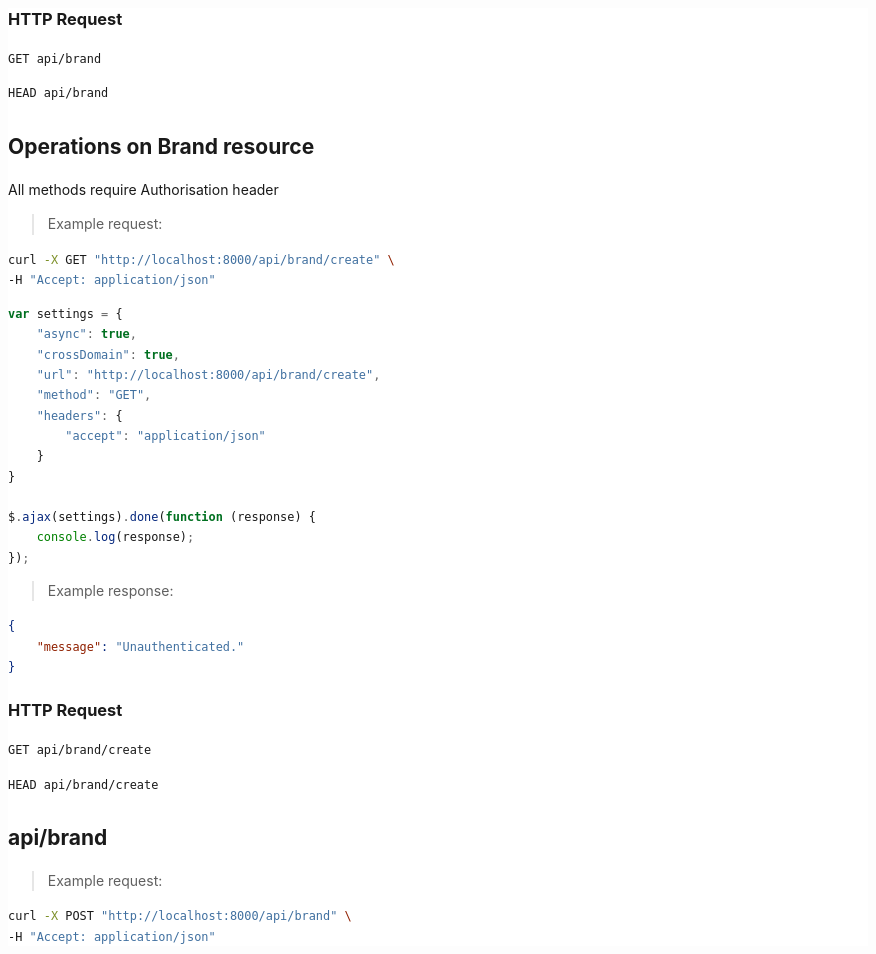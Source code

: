 ### HTTP Request
`GET api/brand`

`HEAD api/brand`





## Operations on Brand resource

All methods require Authorisation header

> Example request:

```bash
curl -X GET "http://localhost:8000/api/brand/create" \
-H "Accept: application/json"
```

```javascript
var settings = {
    "async": true,
    "crossDomain": true,
    "url": "http://localhost:8000/api/brand/create",
    "method": "GET",
    "headers": {
        "accept": "application/json"
    }
}

$.ajax(settings).done(function (response) {
    console.log(response);
});
```

> Example response:

```json
{
    "message": "Unauthenticated."
}
```

### HTTP Request
`GET api/brand/create`

`HEAD api/brand/create`





## api/brand

> Example request:

```bash
curl -X POST "http://localhost:8000/api/brand" \
-H "Accept: application/json"
```
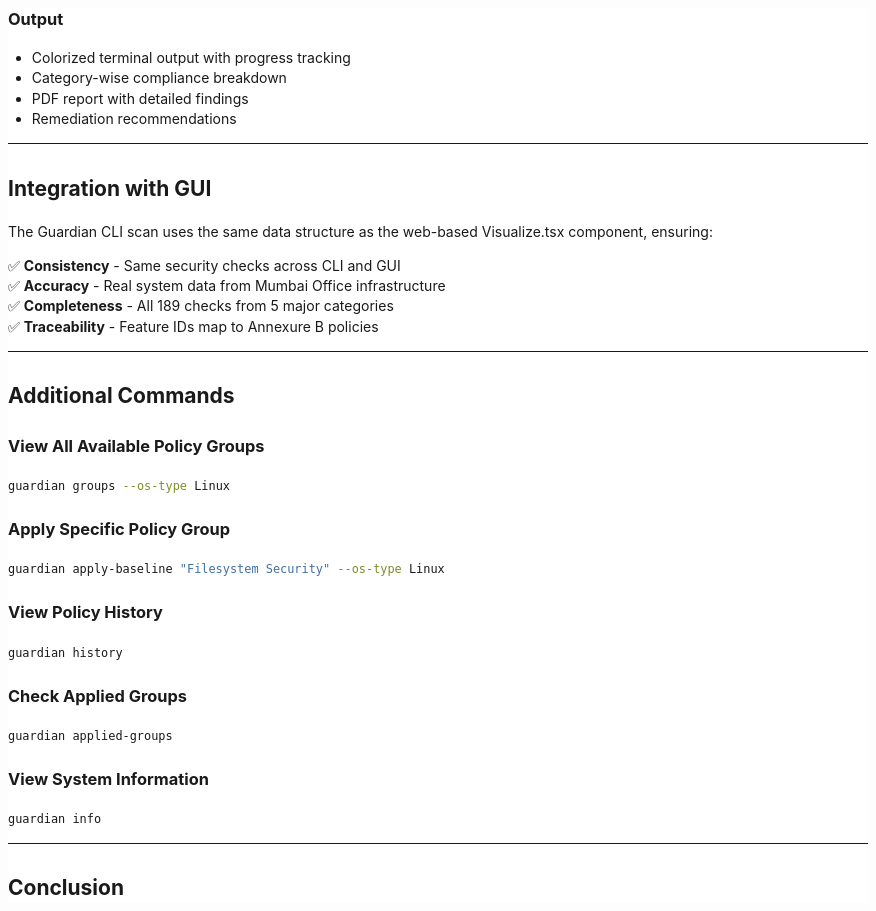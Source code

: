 ### Output
- Colorized terminal output with progress tracking
- Category-wise compliance breakdown
- PDF report with detailed findings
- Remediation recommendations

---

## Integration with GUI

The Guardian CLI scan uses the same data structure as the web-based Visualize.tsx component, ensuring:

✅ **Consistency** - Same security checks across CLI and GUI  
✅ **Accuracy** - Real system data from Mumbai Office infrastructure  
✅ **Completeness** - All 189 checks from 5 major categories  
✅ **Traceability** - Feature IDs map to Annexure B policies  

---

## Additional Commands

### View All Available Policy Groups
```bash
guardian groups --os-type Linux
```

### Apply Specific Policy Group
```bash
guardian apply-baseline "Filesystem Security" --os-type Linux
```

### View Policy History
```bash
guardian history
```

### Check Applied Groups
```bash
guardian applied-groups
```

### View System Information
```bash
guardian info
```

---

## Conclusion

────────

**Task brief:** Your answer must consist of every line from the listing that holds the string "curl".

**Written reply:**
curl -X GET "http://localhost:8000/api/brand/create" \
curl -X POST "http://localhost:8000/api/brand" \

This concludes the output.